Segment Start: Provided entries
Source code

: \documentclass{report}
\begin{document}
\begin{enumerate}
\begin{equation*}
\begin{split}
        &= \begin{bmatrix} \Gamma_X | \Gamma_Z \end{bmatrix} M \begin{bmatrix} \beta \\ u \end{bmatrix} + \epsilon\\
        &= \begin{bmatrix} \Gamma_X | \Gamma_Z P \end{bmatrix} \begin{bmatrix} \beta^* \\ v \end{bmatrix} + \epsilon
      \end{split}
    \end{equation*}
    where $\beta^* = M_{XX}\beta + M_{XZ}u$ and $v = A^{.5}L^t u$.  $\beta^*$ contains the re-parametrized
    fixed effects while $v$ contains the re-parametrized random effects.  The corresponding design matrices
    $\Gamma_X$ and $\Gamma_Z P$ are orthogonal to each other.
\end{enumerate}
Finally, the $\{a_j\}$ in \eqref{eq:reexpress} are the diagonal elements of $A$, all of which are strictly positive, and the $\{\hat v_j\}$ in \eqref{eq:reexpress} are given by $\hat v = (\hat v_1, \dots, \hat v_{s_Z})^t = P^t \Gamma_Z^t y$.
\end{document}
Segment End: Provided entries
◆ What you should do: For each line above that carries the word "contains", copy it out.

◆ Problem solution:
    where $\beta^* = M_{XX}\beta + M_{XZ}u$ and $v = A^{.5}L^t u$.  $\beta^*$ contains the re-parametrized
    fixed effects while $v$ contains the re-parametrized random effects.  The corresponding design matrices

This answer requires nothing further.